He went on to criticize the Rev. Terry Jones, the extremist pastor who has promoted the video that provoked riots and attacks on U.S. diplomatic missions in multiple nations. The mob that stormed the U.S. Consulate in Benghazi, Libya, killed U.S. Ambassador J. Christopher Stevens and three other Americans. “It’s a very bad thing, I think, this guy’s doing,” Romney said of Jones.

None of that seemed so terribly different from the statement put out by the U.S. Embassy in Cairo on Tuesday. Its press release said the U.S. “condemns the continuing efforts by misguided individuals to hurt the religious feelings of Muslims – as we condemn efforts to offend believers of all religions. “ It added, “We firmly reject the actions by those who abuse the universal right of free speech to hurt the religious beliefs of others.”

Yet Romney jumped on that statement by mid-level diplomats, responding to events on the fly, to say the Obama administration’s “first response” was to “sympathize with those who waged the attacks.” As has been amply noted already, he was off base for multiple reasons: The embassy issued the statement hours before the attack; it came from diplomatic personnel in the field, far from the White House; it declared no “apology” for American values or sympathy for the extremists, as Romney claimed.
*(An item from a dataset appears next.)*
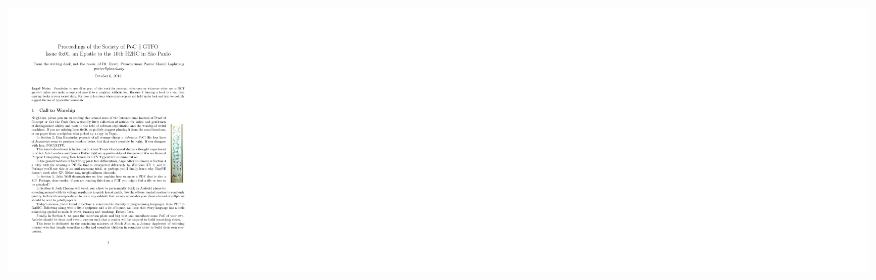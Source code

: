 <img src=contents/issue01.png width=200px alt="From the writing desk, not the raven, of Rt. Revd. Preacherman Pastor Manul Laphroaig"/>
The flailing nature of the critique was not lost even on Romney sympathizers, like Republican grandees John Sununu and Peggy Noonan. They wished very publicly that the onetime private equity magnate who now is their party’s White House hope had appeared more measured in a time of national crisis.

It’s not like there is no room for second-guessing what’s happening around North Africa and the Mideast. A good starting point might have been for Romney to ask what the Obama administration has done to protect our consulates and embassies, and the diplomats who serve in them. Recommendation: Don’t challenge the status quo unless you are ready to propose a better alternative.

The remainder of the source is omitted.